Sprawa Ziętary: nie jesteśmy Wschodem
Ale gdyby b. senator G. był zręczniejszy…?
Zarówno zdemaskowanie (jeśli prawdziwe) inspiratora zabójstwa poznańskiego dziennikarza Jarosława Ziętary, jak i sama ta sprawa mówi wiele o Polsce.
Pierwsza refleksja jest optymistyczna. Chodzi o to, że sprawa Ziętary była straszna – ale jedyna. W Polsce nie jest znany inny przykład dziennikarza, który zostałby zamordowany w związku ze swoją działalnością zawodową, nawet w pierwszej połowie lat 90, kiedy to rozpad instytucji państwowych, siła świata przestępczego i jego związki z polityką były najsilniejsze. Tymczasem zarówno w Rosji, jak i na innych terenach b.ZSRR, a także w sporej części Bałkanów takich Ziętarów było i jest bardzo, bardzo wielu.
Co więcej, ta sprawa została po latach wyjaśniona; na Wschodzie się to nie zdarza. Pokazuje to, jak bardzo jednak byliśmy, a jeszcze w większym stopniu teraz jesteśmy gdzie indziej.
Inne refleksje nie są już tak optymistyczne. Zauważmy, że gdy Aleksander G. stał u szczytu swojej potęgi, ślady były jeszcze ciepłe, więc zbrodnia w naturalny sposób łatwiejsza do wyjaśnienia. A jednak wtedy policja i prokuratura nie potrafiły wpaść na właściwy trop.

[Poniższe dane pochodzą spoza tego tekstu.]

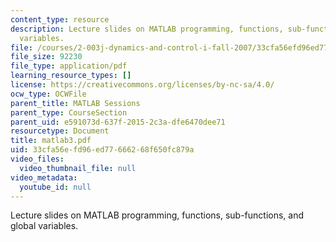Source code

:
 ```yaml
---
content_type: resource
description: Lecture slides on MATLAB programming, functions, sub-functions, and global
  variables.
file: /courses/2-003j-dynamics-and-control-i-fall-2007/33cfa56efd96ed77666268f650fc879a_matlab3.pdf
file_size: 92230
file_type: application/pdf
learning_resource_types: []
license: https://creativecommons.org/licenses/by-nc-sa/4.0/
ocw_type: OCWFile
parent_title: MATLAB Sessions
parent_type: CourseSection
parent_uid: e591073d-637f-2015-2c3a-dfe6470dee71
resourcetype: Document
title: matlab3.pdf
uid: 33cfa56e-fd96-ed77-6662-68f650fc879a
video_files:
  video_thumbnail_file: null
video_metadata:
  youtube_id: null
---
```

Lecture slides on MATLAB programming, functions, sub-functions, and global variables.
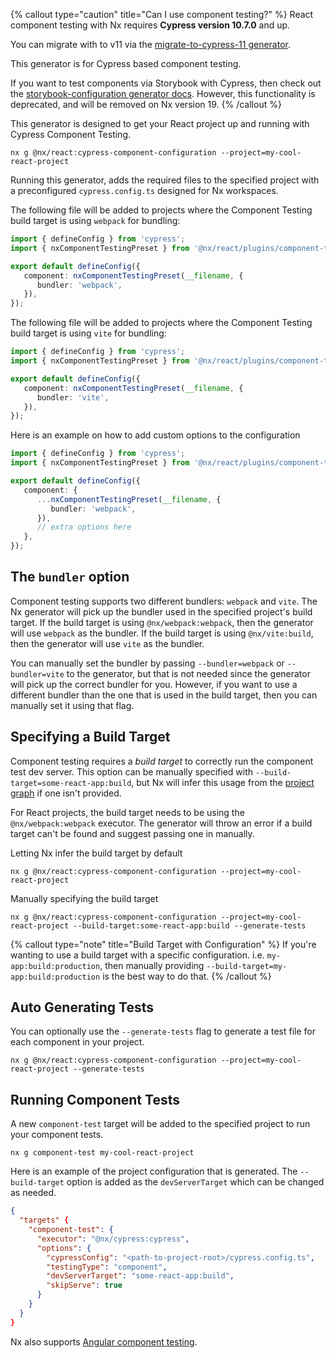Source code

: {% callout type="caution" title="Can I use component testing?" %}
React component testing with Nx requires **Cypress version 10.7.0** and up.

You can migrate with to v11 via the [migrate-to-cypress-11 generator](/nx-api/cypress/generators/migrate-to-cypress-11).

This generator is for Cypress based component testing.

If you want to test components via Storybook with Cypress, then check out the [storybook-configuration generator docs](/nx-api/react/generators/storybook-configuration). However, this functionality is deprecated, and will be removed on Nx version 19.
{% /callout %}

This generator is designed to get your React project up and running with Cypress Component Testing.

```shell
nx g @nx/react:cypress-component-configuration --project=my-cool-react-project
```

Running this generator, adds the required files to the specified project with a preconfigured `cypress.config.ts` designed for Nx workspaces.

The following file will be added to projects where the Component Testing build target is using `webpack` for bundling:

```ts {% fileName="cypress.config.ts" %}
import { defineConfig } from 'cypress';
import { nxComponentTestingPreset } from '@nx/react/plugins/component-testing';

export default defineConfig({
   component: nxComponentTestingPreset(__filename, {
      bundler: 'webpack',
   }),
});
```

The following file will be added to projects where the Component Testing build target is using `vite` for bundling:

```ts {% fileName="cypress.config.ts" %}
import { defineConfig } from 'cypress';
import { nxComponentTestingPreset } from '@nx/react/plugins/component-testing';

export default defineConfig({
   component: nxComponentTestingPreset(__filename, {
      bundler: 'vite',
   }),
});
```

Here is an example on how to add custom options to the configuration

```ts {% fileName="cypress.config.ts" %}
import { defineConfig } from 'cypress';
import { nxComponentTestingPreset } from '@nx/react/plugins/component-testing';

export default defineConfig({
   component: {
      ...nxComponentTestingPreset(__filename, {
         bundler: 'webpack',
      }),
      // extra options here
   },
});
```

## The `bundler` option

Component testing supports two different bundlers: `webpack` and `vite`. The Nx generator will pick up the bundler used in the specified project's build target. If the build target is using `@nx/webpack:webpack`, then the generator will use `webpack` as the bundler. If the build target is using `@nx/vite:build`, then the generator will use `vite` as the bundler.

You can manually set the bundler by passing `--bundler=webpack` or `--bundler=vite` to the generator, but that is not needed since the generator will pick up the correct bundler for you. However, if you want to use a different bundler than the one that is used in the build target, then you can manually set it using that flag.

## Specifying a Build Target

Component testing requires a _build target_ to correctly run the component test dev server. This option can be manually specified with `--build-target=some-react-app:build`, but Nx will infer this usage from the [project graph](/concepts/mental-model#the-project-graph) if one isn't provided.

For React projects, the build target needs to be using the `@nx/webpack:webpack` executor.
The generator will throw an error if a build target can't be found and suggest passing one in manually.

Letting Nx infer the build target by default

```shell
nx g @nx/react:cypress-component-configuration --project=my-cool-react-project
```

Manually specifying the build target

```shell
nx g @nx/react:cypress-component-configuration --project=my-cool-react-project --build-target:some-react-app:build --generate-tests
```

{% callout type="note" title="Build Target with Configuration" %}
If you're wanting to use a build target with a specific configuration. i.e. `my-app:build:production`,
then manually providing `--build-target=my-app:build:production` is the best way to do that.
{% /callout %}

## Auto Generating Tests

You can optionally use the `--generate-tests` flag to generate a test file for each component in your project.

```shell
nx g @nx/react:cypress-component-configuration --project=my-cool-react-project --generate-tests
```

## Running Component Tests

A new `component-test` target will be added to the specified project to run your component tests.

```shell
nx g component-test my-cool-react-project
```

Here is an example of the project configuration that is generated. The `--build-target` option is added as the `devServerTarget` which can be changed as needed.

```json {% fileName="project.json" %}
{
  "targets" {
    "component-test": {
      "executor": "@nx/cypress:cypress",
      "options": {
        "cypressConfig": "<path-to-project-root>/cypress.config.ts",
        "testingType": "component",
        "devServerTarget": "some-react-app:build",
        "skipServe": true
      }
    }
  }
}
```

Nx also supports [Angular component testing](/nx-api/angular/generators/cypress-component-configuration).

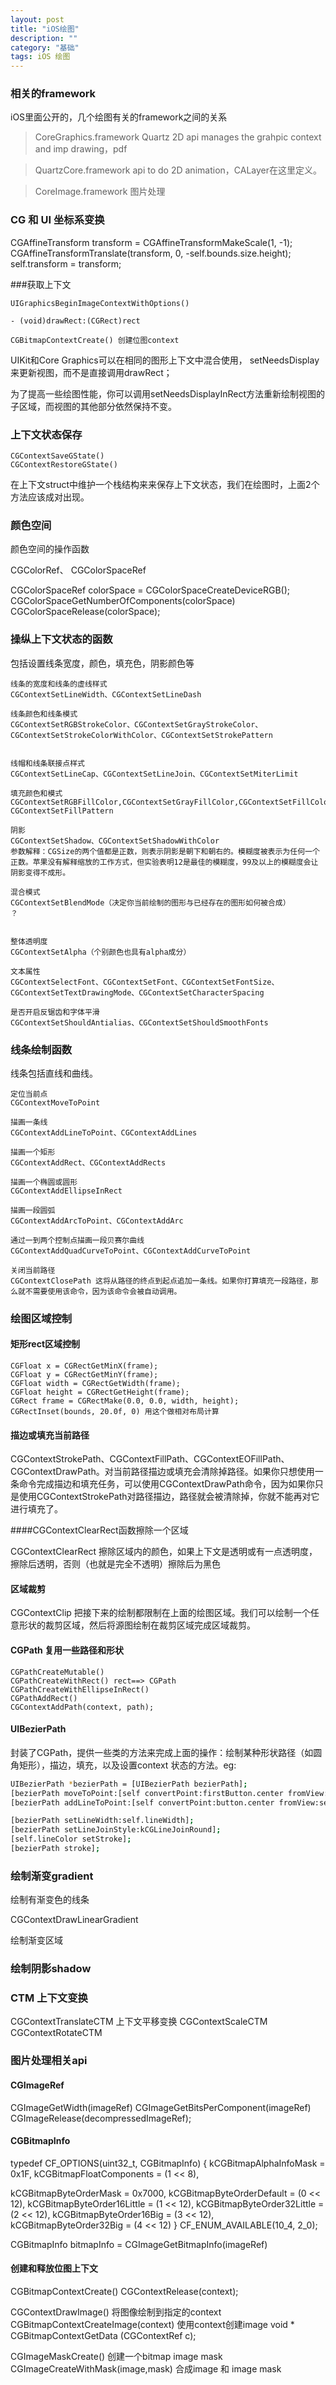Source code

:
 ```yaml
---
layout: post
title: "iOS绘图"
description: ""
category: "基础"
tags: iOS 绘图
---
```


### 相关的framework

iOS里面公开的，几个绘图有关的framework之间的关系

>CoreGraphics.framework  Quartz 2D api manages the grahpic context and imp drawing，pdf

>QuartzCore.framework  api to do 2D animation，CALayer在这里定义。

>CoreImage.framework  图片处理


### CG 和 UI 坐标系变换

CGAffineTransform transform = CGAffineTransformMakeScale(1, -1);
CGAffineTransformTranslate(transform, 0, -self.bounds.size.height);
self.transform = transform;




###获取上下文

```oc
UIGraphicsBeginImageContextWithOptions() 

- (void)drawRect:(CGRect)rect

CGBitmapContextCreate() 创建位图context
```


UIKit和Core Graphics可以在相同的图形上下文中混合使用，
setNeedsDisplay来更新视图，而不是直接调用drawRect；

为了提高一些绘图性能，你可以调用setNeedsDisplayInRect方法重新绘制视图的子区域，而视图的其他部分依然保持不变。



### 上下文状态保存

```oc
CGContextSaveGState()  
CGContextRestoreGState()
```

在上下文struct中维护一个栈结构来来保存上下文状态，我们在绘图时，上面2个方法应该成对出现。


### 颜色空间




颜色空间的操作函数

CGColorRef、 CGColorSpaceRef

CGColorSpaceRef colorSpace = CGColorSpaceCreateDeviceRGB();    
CGColorSpaceGetNumberOfComponents(colorSpace)
CGColorSpaceRelease(colorSpace);




### 操纵上下文状态的函数

包括设置线条宽度，颜色，填充色，阴影颜色等

```oc
线条的宽度和线条的虚线样式
CGContextSetLineWidth、CGContextSetLineDash

线条颜色和线条模式
CGContextSetRGBStrokeColor、CGContextSetGrayStrokeColor、CGContextSetStrokeColorWithColor、CGContextSetStrokePattern


线帽和线条联接点样式
CGContextSetLineCap、CGContextSetLineJoin、CGContextSetMiterLimit

填充颜色和模式
CGContextSetRGBFillColor,CGContextSetGrayFillColor,CGContextSetFillColorWithColor, CGContextSetFillPattern

阴影
CGContextSetShadow、CGContextSetShadowWithColor
参数解释：CGSize的两个值都是正数，则表示阴影是朝下和朝右的。模糊度被表示为任何一个正数。苹果没有解释缩放的工作方式，但实验表明12是最佳的模糊度，99及以上的模糊度会让阴影变得不成形。

混合模式
CGContextSetBlendMode（决定你当前绘制的图形与已经存在的图形如何被合成）
？


整体透明度
CGContextSetAlpha（个别颜色也具有alpha成分）

文本属性
CGContextSelectFont、CGContextSetFont、CGContextSetFontSize、CGContextSetTextDrawingMode、CGContextSetCharacterSpacing

是否开启反锯齿和字体平滑
CGContextSetShouldAntialias、CGContextSetShouldSmoothFonts
```



### 线条绘制函数

线条包括直线和曲线。
```oc
定位当前点
CGContextMoveToPoint

描画一条线
CGContextAddLineToPoint、CGContextAddLines

描画一个矩形
CGContextAddRect、CGContextAddRects

描画一个椭圆或圆形
CGContextAddEllipseInRect

描画一段圆弧
CGContextAddArcToPoint、CGContextAddArc

通过一到两个控制点描画一段贝赛尔曲线
CGContextAddQuadCurveToPoint、CGContextAddCurveToPoint

关闭当前路径
CGContextClosePath 这将从路径的终点到起点追加一条线。如果你打算填充一段路径，那么就不需要使用该命令，因为该命令会被自动调用。
```

### 绘图区域控制

#### 矩形rect区域控制

```oc
CGFloat x = CGRectGetMinX(frame);
CGFloat y = CGRectGetMinY(frame);
CGFloat width = CGRectGetWidth(frame);
CGFloat height = CGRectGetHeight(frame);
CGRect frame = CGRectMake(0.0, 0.0, width, height);
CGRectInset(bounds, 20.0f, 0) 用这个做相对布局计算
```


#### 描边或填充当前路径
CGContextStrokePath、CGContextFillPath、CGContextEOFillPath、CGContextDrawPath。对当前路径描边或填充会清除掉路径。如果你只想使用一条命令完成描边和填充任务，可以使用CGContextDrawPath命令，因为如果你只是使用CGContextStrokePath对路径描边，路径就会被清除掉，你就不能再对它进行填充了。


####CGContextClearRect函数擦除一个区域

CGContextClearRect 擦除区域内的颜色，如果上下文是透明或有一点透明度，擦除后透明，否则（也就是完全不透明）擦除后为黑色


#### 区域裁剪
CGContextClip  把接下来的绘制都限制在上面的绘图区域。我们可以绘制一个任意形状的裁剪区域，然后将源图绘制在裁剪区域完成区域裁剪。



#### CGPath  复用一些路径和形状

```oc
CGPathCreateMutable()
CGPathCreateWithRect() rect==> CGPath
CGPathCreateWithEllipseInRect()
CGPathAddRect()
CGContextAddPath(context, path);
```


#### UIBezierPath  

封装了CGPath，提供一些类的方法来完成上面的操作：绘制某种形状路径（如圆角矩形），描边，填充，以及设置context 状态的方法。eg:

```sh
UIBezierPath *bezierPath = [UIBezierPath bezierPath];
[bezierPath moveToPoint:[self convertPoint:firstButton.center fromView:self.contentView]];
[bezierPath addLineToPoint:[self convertPoint:button.center fromView:self.contentView]];

[bezierPath setLineWidth:self.lineWidth];
[bezierPath setLineJoinStyle:kCGLineJoinRound];
[self.lineColor setStroke];
[bezierPath stroke];
```


### 绘制渐变gradient

绘制有渐变色的线条

CGContextDrawLinearGradient

绘制渐变区域



### 绘制阴影shadow



### CTM 上下文变换


CGContextTranslateCTM   上下文平移变换
CGContextScaleCTM
CGContextRotateCTM


### 图片处理相关api

#### CGImageRef

CGImageGetWidth(imageRef)
CGImageGetBitsPerComponent(imageRef)
CGImageRelease(decompressedImageRef);

#### CGBitmapInfo

typedef CF_OPTIONS(uint32_t, CGBitmapInfo) {
  kCGBitmapAlphaInfoMask = 0x1F,
  kCGBitmapFloatComponents = (1 << 8),
    
  kCGBitmapByteOrderMask = 0x7000,
  kCGBitmapByteOrderDefault = (0 << 12),
  kCGBitmapByteOrder16Little = (1 << 12),
  kCGBitmapByteOrder32Little = (2 << 12),
  kCGBitmapByteOrder16Big = (3 << 12),
  kCGBitmapByteOrder32Big = (4 << 12)
} CF_ENUM_AVAILABLE(10_4, 2_0);

CGBitmapInfo bitmapInfo = CGImageGetBitmapInfo(imageRef)


#### 创建和释放位图上下文

CGBitmapContextCreate()
CGContextRelease(context);



CGContextDrawImage() 将图像绘制到指定的context
CGBitmapContextCreateImage(context) 使用context创建image
void * CGBitmapContextGetData (CGContextRef c);



CGImageMaskCreate()  创建一个bitmap image mask
CGImageCreateWithMask(image,mask)  合成image 和 image mask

Oczywiście, może tu chodzić również (jak bywa dość często) o to, że przez te dwie dekady rozwinęła się technika kryminalistyczna. Ale nie sądzę, żeby to była przyczyna jedyna. Trudno nie podejrzewać, że póki G.był potężny, organa ścigania obchodziły go bokiem. I nie tylko ze względu na jego formalny, senatorski immunitet. Byłem w pierwszej połowie lat 90 reporterem sejmowym. Pamiętam, jak G.znikał w siedzibach klubów SLD, ale także Kongresu Liberalno-Demokratycznego i Unii Demokratycznej. Miał wtedy naprawdę szerokie kontakty, i nie sądzę żeby na prowadzących śledztwo nie robiły one wrażenia.